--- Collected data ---
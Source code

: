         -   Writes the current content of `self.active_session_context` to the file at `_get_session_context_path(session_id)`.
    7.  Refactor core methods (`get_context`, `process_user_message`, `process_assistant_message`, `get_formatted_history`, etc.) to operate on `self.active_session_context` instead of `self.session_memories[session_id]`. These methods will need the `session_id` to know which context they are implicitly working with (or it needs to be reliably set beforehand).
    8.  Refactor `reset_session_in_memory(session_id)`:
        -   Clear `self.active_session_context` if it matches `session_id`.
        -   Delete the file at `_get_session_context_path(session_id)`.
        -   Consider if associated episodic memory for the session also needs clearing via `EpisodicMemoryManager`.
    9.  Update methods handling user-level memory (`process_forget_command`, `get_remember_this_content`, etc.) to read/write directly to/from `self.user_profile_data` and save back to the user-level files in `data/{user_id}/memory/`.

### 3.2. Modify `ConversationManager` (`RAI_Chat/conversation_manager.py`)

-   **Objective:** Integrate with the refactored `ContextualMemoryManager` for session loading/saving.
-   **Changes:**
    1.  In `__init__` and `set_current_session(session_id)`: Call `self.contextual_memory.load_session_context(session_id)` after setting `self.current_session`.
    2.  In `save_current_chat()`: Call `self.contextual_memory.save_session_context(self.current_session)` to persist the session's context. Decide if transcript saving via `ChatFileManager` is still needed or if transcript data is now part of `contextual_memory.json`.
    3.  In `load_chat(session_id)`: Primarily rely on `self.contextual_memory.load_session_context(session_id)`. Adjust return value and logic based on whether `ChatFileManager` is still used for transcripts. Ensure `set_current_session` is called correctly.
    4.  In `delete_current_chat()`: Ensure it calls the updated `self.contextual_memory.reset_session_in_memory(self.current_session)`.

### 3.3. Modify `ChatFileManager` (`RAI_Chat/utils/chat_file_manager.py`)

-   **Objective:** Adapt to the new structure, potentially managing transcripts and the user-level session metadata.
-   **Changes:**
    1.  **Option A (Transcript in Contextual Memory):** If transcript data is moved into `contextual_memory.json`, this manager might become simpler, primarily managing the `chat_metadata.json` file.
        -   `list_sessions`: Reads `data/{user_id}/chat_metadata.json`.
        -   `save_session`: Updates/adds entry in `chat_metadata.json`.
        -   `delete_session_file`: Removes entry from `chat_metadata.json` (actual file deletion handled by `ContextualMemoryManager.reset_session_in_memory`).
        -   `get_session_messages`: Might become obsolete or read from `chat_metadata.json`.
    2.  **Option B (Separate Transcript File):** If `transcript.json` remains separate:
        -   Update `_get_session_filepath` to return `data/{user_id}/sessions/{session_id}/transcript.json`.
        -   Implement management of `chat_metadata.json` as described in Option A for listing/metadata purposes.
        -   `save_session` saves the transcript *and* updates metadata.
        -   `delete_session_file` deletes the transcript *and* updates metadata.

* * *

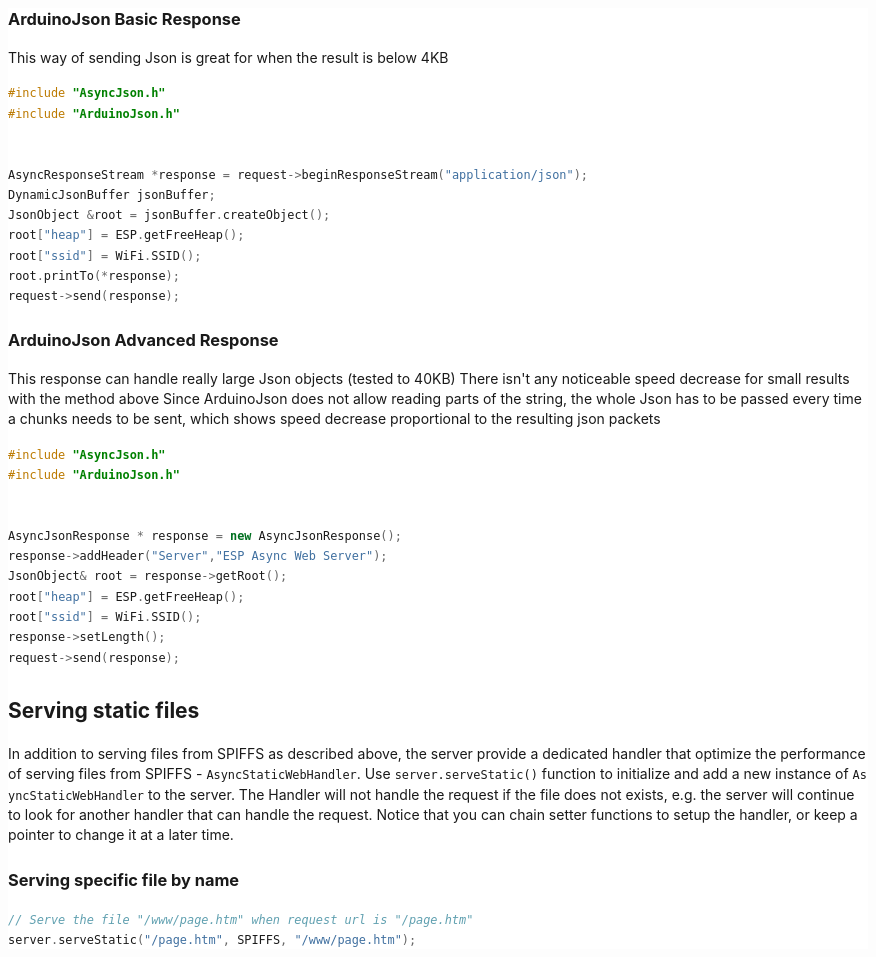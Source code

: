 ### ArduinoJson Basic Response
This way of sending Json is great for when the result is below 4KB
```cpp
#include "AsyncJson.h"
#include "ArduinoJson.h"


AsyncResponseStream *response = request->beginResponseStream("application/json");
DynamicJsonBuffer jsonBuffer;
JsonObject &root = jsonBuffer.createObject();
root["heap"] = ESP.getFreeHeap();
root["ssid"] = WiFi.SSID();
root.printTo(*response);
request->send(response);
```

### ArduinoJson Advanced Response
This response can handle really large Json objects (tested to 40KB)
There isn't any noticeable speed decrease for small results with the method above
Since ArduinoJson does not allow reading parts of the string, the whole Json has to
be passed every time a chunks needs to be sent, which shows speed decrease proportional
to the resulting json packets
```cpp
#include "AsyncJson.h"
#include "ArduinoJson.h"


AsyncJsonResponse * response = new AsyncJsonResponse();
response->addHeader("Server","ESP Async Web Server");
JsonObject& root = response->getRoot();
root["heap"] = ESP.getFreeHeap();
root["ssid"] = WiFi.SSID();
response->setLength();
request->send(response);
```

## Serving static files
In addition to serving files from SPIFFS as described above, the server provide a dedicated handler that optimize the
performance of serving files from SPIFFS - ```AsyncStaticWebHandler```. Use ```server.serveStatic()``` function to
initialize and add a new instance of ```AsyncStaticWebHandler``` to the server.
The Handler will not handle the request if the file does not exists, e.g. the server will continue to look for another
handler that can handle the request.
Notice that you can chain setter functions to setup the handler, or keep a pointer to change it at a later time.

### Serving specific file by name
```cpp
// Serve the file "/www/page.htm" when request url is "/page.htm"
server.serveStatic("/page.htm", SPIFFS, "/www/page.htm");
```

--- Work to complete ---
If a line in the records holds the word "needs", count it, then give only the total.

--- Answer section ---
3